イノベーションの研究を再開してみる。既往研究を抑えるのに、まずアギヨン「創造的破壊の力」に当たる。シュンペーターの考え方をデータ分析や歴史で確認している。

 はじめはテイクオフの奇跡、つまり富の著しい蓄積がなぜ19世紀初めまで起こらなかったのか、それがなぜヨーロッパで起きたのか、を説明する。自動織機や内燃機関の発明、印刷術などのイノベーションの蓄積と、発明家の利益を守る知的財産権など制度の確立との組み合わせに、テイクオフの要因を帰着させている。

 驚きだ。ノーベル賞受賞級の碩学アギヨンにして、重要な論点をすっかり落としている。富の蓄積は植民地での苛酷な収奪に始まったのではないだろうか。徳川幕府やソンガイ王国を始め、アジアやアフリカでは平和な秩序を築いて交易によって経済を潤していた。印刷術や航海術、造船術は中国で生まれた。一方のヨーロッパでは飢饉、感染と略奪が絶えず、マスカット銃などの武器開発が進んだ。そしてポルトガルやスペインは交易相手の西アフリカに目をつけ銃を用いて侵略し、奴隷を調達して大規模農場で働かせてサトウキビなどを栽培・加工するモデルを開発した。奴隷の人権は無視され、苛酷な労働に耐えられなければ、拘束、拷問、虐殺が繰り返された。この収奪モデルを後発のイギリスは拡大させ、カリブ海のバルバドス島のサトウキビ、綿花、コーヒーにはじまり、インドではアヘンと茶、綿などを大量生産させ、中国はアヘン漬けにして侵略した。奴隷の総数は2000万人にも及び、インドで200年間全く豊かにならなかった。その分、ヨーロッパは富を蓄積した。そしてインドの綿織物の輸入代替として、紡績、織布の機械化が図られて世に言う産業革命に至る。テイクオフは、収奪モデルに始まった。この事実からなぜ目を背けるのか?

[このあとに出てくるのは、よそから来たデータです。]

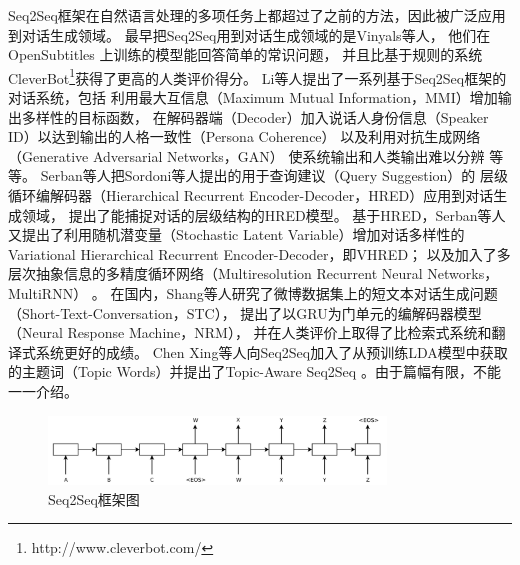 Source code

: Seq2Seq框架在自然语言处理的多项任务上都超过了之前的方法，因此被广泛应用到对话生成领域。
最早把Seq2Seq用到对话生成领域的是Vinyals等人，
他们在OpenSubtitles
上训练的模型能回答简单的常识问题，
并且比基于规则的系统CleverBot\footnote{http://www.cleverbot.com/}获得了更高的人类评价得分。
Li等人提出了一系列基于Seq2Seq框架的对话系统，包括
利用最大互信息（Maximum Mutual Information，MMI）增加输出多样性的目标函数，
在解码器端（Decoder）加入说话人身份信息（Speaker ID）以达到输出的人格一致性（Persona Coherence）
以及利用对抗生成网络（Generative Adversarial Networks，GAN）
使系统输出和人类输出难以分辨
等等。
Serban等人把Sordoni等人提出的用于查询建议（Query Suggestion）的
层级循环编解码器（Hierarchical Recurrent Encoder-Decoder，HRED）应用到对话生成领域， 提出了能捕捉对话的层级结构的HRED模型。
基于HRED，Serban等人又提出了利用随机潜变量（Stochastic Latent Variable）增加对话多样性的Variational Hierarchical Recurrent Encoder-Decoder，即VHRED；
以及加入了多层次抽象信息的多精度循环网络（Multiresolution Recurrent Neural Networks，MultiRNN）
。
在国内，Shang等人研究了微博数据集上的短文本对话生成问题（Short-Text-Conversation，STC），
提出了以GRU为门单元的编解码器模型（Neural Response Machine，NRM），
并在人类评价上取得了比检索式系统和翻译式系统更好的成绩。
Chen Xing等人向Seq2Seq加入了从预训练LDA模型中获取的主题词（Topic Words）并提出了Topic-Aware Seq2Seq
。由于篇幅有限，不能一一介绍。

\begin{figure}[H]
    \centering
    \includegraphics[width=0.8\textwidth]{figure/Seq2Seq.png}
    \caption{Seq2Seq框架图}
    \label{fig:Seq2Seq}
\end{figure}

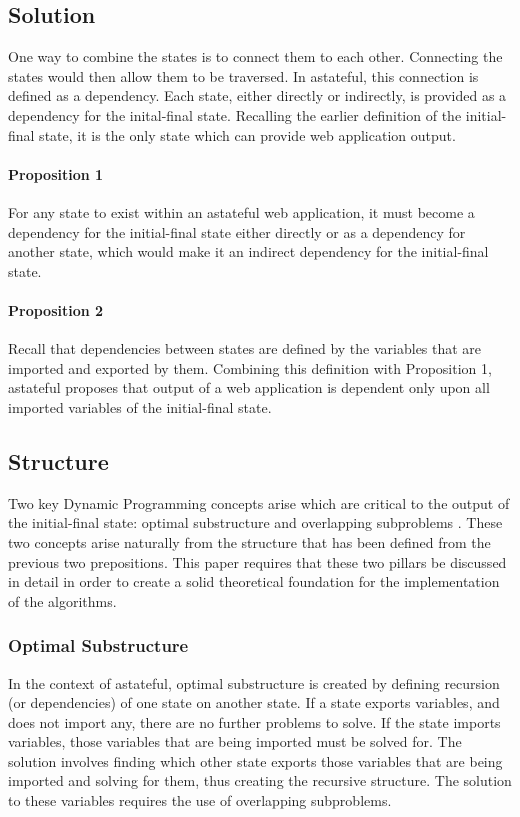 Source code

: \documentclass[11pt,twocolumn]{article}
\begin{document}
\subsection{Solution}
One way to combine the states is to connect them to each other. Connecting the states would then allow them to be traversed. In astateful, this connection is defined as a dependency. Each state, either directly or indirectly, is provided as a dependency for the inital-final state. Recalling the earlier definition of the initial-final state, it is the only state which can provide web application output.
\paragraph{Proposition 1}
For any state to exist within an astateful web application, it must become a dependency for the initial-final state either directly or as a dependency for another state, which would make it an indirect dependency for the initial-final state.
\paragraph{Proposition 2}
Recall that dependencies between states are defined by the variables that are imported and exported by them. Combining this definition with Proposition 1, astateful proposes that output of a web application is dependent only upon all imported variables of the initial-final state.
\subsection{Structure}
Two key Dynamic Programming concepts arise which are critical to the output of the initial-final state: optimal substructure and overlapping subproblems \cite{dp}. These two concepts arise naturally from the structure that has been defined from the previous two prepositions. This paper requires that these two pillars be discussed in detail in order to create a solid theoretical foundation for the implementation of the algorithms.
\subsubsection{Optimal Substructure}
In the context of astateful, optimal substructure is created by defining recursion (or dependencies) of one state on another state. If a state exports variables, and does not import any, there are no further problems to solve. If the state imports variables, those variables that are being imported must be solved for. The solution involves finding which other state exports those variables that are being imported and solving for them, thus creating the recursive structure. The solution to these variables requires the use of overlapping subproblems.
\end{document}
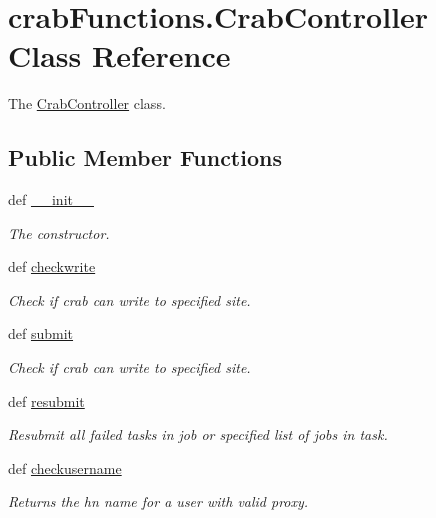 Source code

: \section{crab\-Functions.\-Crab\-Controller Class Reference}
\label{classcrabFunctions_1_1CrabController}


The \hyperlink{classcrabFunctions_1_1CrabController}{Crab\-Controller} class.  


\subsection*{Public Member Functions}
\begin{DoxyCompactItemize}
\item 
def \hyperlink{classcrabFunctions_1_1CrabController_ab954e7c5fcfb41ceab85bc598f06a3d4}{\-\_\-\-\_\-init\-\_\-\-\_\-}
\begin{DoxyCompactList}\small\item\em The constructor. \end{DoxyCompactList}\item 
def \hyperlink{classcrabFunctions_1_1CrabController_a0e58fa81e3b2972951be87809c38d539}{checkwrite}
\begin{DoxyCompactList}\small\item\em Check if crab can write to specified site. \end{DoxyCompactList}\item 
def \hyperlink{classcrabFunctions_1_1CrabController_a287a67fc99629f8e0d4fb94325cdf099}{submit}
\begin{DoxyCompactList}\small\item\em Check if crab can write to specified site. \end{DoxyCompactList}\item 
def \hyperlink{classcrabFunctions_1_1CrabController_ad38efc8e97d1b90e31b797fa6bcf47e5}{resubmit}
\begin{DoxyCompactList}\small\item\em Resubmit all failed tasks in job or specified list of jobs in task. \end{DoxyCompactList}\item 
def \hyperlink{classcrabFunctions_1_1CrabController_a9a400a21d825adac4edf8a6b47945cda}{checkusername}
\begin{DoxyCompactList}\small\item\em Returns the hn name for a user with valid proxy. \end{DoxyCompactList}\item 

\end{DoxyCompactItemize}
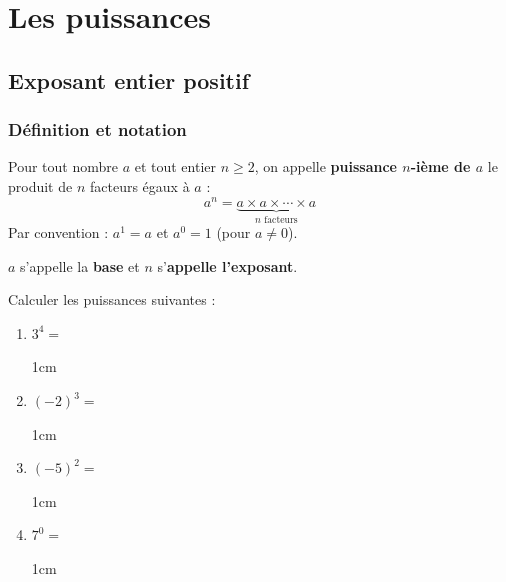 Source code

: \documentclass[a4paper]{book}
\begin{document}
\setcounter{chapter}{1}
\renewcommand{\monTitre}{Les puissances}
\chapter{\monTitre}
\thispagestyle{fancy}


\section{Exposant entier positif}

\subsection{Définition et notation}

    \begin{definition}
        Pour tout nombre $a$ et tout entier $n \geq 2$, on appelle \textbf{puissance $n$-ième de $a$} le produit de $n$ facteurs égaux à $a$ :
        \[
            a^n = \underbrace{a \times a \times \cdots \times a}_{n \text{ facteurs}}
        \]
        Par convention : $a^1 = a$ \quad et \quad $a^0 = 1$ \quad (pour $a \neq 0$).
        
        \medskip
        $a$ s'appelle la \textbf{base} et $n$ s'\textbf{appelle l'exposant}.
    \end{definition}

    \begin{exemple}
        Calculer les puissances suivantes :
        \begin{enumerate}
            \item $3^4 = $
            \begin{ZoneReponse}{1cm}
            \end{ZoneReponse}

            \item $(-2)^3 = $
            \begin{ZoneReponse}{1cm}
            \end{ZoneReponse}

            \item $(-5)^2 = $
            \begin{ZoneReponse}{1cm}
            \end{ZoneReponse}

            \item $7^0 = $
            \begin{ZoneReponse}{1cm}
            \end{ZoneReponse}
        \end{enumerate}
    \end{exemple}
\end{document}
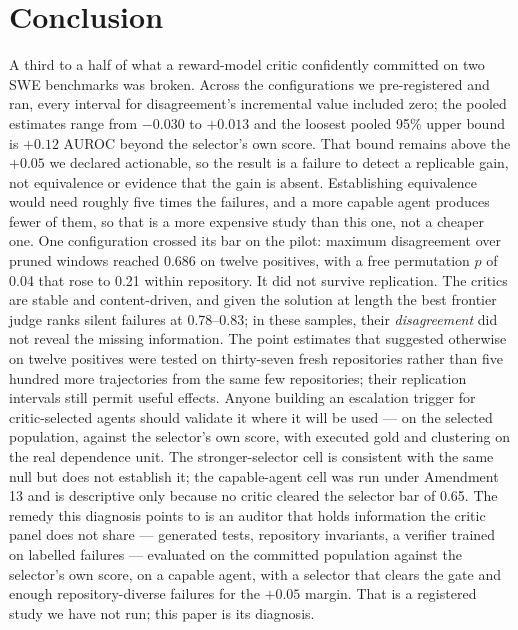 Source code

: \documentclass[11pt]{article}
\begin{document}
\section{Conclusion}
A third to a half of what a reward-model critic confidently committed on two SWE benchmarks was broken. Across the configurations we pre-registered and ran, every interval for disagreement's incremental value included zero; the pooled estimates range from $-0.030$ to $+0.013$ and the loosest pooled 95\% upper bound is $+0.12$ AUROC beyond the selector's own score. That bound remains above the $+0.05$ we declared actionable, so the result is a failure to detect a replicable gain, not equivalence or evidence that the gain is absent. Establishing equivalence would need roughly five times the failures, and a more capable agent produces fewer of them, so that is a more expensive study than this one, not a cheaper one. One configuration crossed its bar on the pilot: maximum disagreement over pruned windows reached 0.686 on twelve positives, with a free permutation $p$ of 0.04 that rose to 0.21 within repository. It did not survive replication. The critics are stable and content-driven, and given the solution at length the best frontier judge ranks silent failures at 0.78--0.83; in these samples, their \emph{disagreement} did not reveal the missing information. The point estimates that suggested otherwise on twelve positives were tested on thirty-seven fresh repositories rather than five hundred more trajectories from the same few repositories; their replication intervals still permit useful effects. Anyone building an escalation trigger for critic-selected agents should validate it where it will be used --- on the selected population, against the selector's own score, with executed gold and clustering on the real dependence unit. The stronger-selector cell is consistent with the same null but does not establish it; the capable-agent cell was run under Amendment 13 and is descriptive only because no critic cleared the selector bar of 0.65. The remedy this diagnosis points to is an auditor that holds information the critic panel does not share --- generated tests, repository invariants, a verifier trained on labelled failures --- evaluated on the committed population against the selector's own score, on a capable agent, with a selector that clears the gate and enough repository-diverse failures for the $+0.05$ margin. That is a registered study we have not run; this paper is its diagnosis.



\end{document}
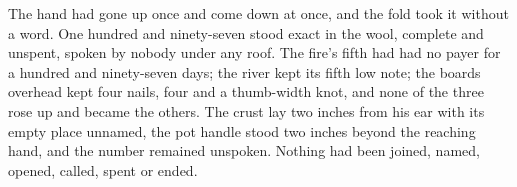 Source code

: The hand had gone up once and come down at once, and the fold took it without a word. One hundred and ninety-seven stood exact in the wool, complete and unspent, spoken by nobody under any roof. The fire's fifth had had no payer for a hundred and ninety-seven days; the river kept its fifth low note; the boards overhead kept four nails, four and a thumb-width knot, and none of the three rose up and became the others. The crust lay two inches from his ear with its empty place unnamed, the pot handle stood two inches beyond the reaching hand, and the number remained unspoken. Nothing had been joined, named, opened, called, spent or ended.
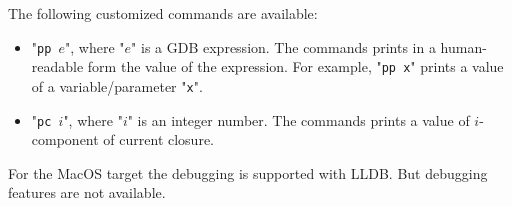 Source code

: The following customized commands are available:

\begin{itemize}
\item "\texttt{pp }$e$", where "$e$" is a \textsc{GDB} expression. The commands prints in a human-readable form the value of the expression. For example,
  "\texttt{pp x}" prints a value of a variable/parameter "\texttt{x}".
\item "\texttt{pc }$i$", where "$i$" is an integer number. The commands prints a value of $i$-component of current closure.
\end{itemize}

For the MacOS target the debugging is supported with \textsc{LLDB}.
But debugging features are not available.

 こうしてみるとアギヨンの分析に、モデル構築という視点が欠けているのが分かる。技術と制度と並んで、モデル構築がイノベーションの礎になる。植民地時代では、収奪モデルがマスカット銃と海運制度と組み合わさる。産業革命では、軍隊・工場モデルが機械化と財産権制度と組み合わさる。ネット時代は、マッチングモデルとIT、知的財産権制度になるだろうか。こんな風に、イノベーション研究に新しい視点を加えられるかもしれない。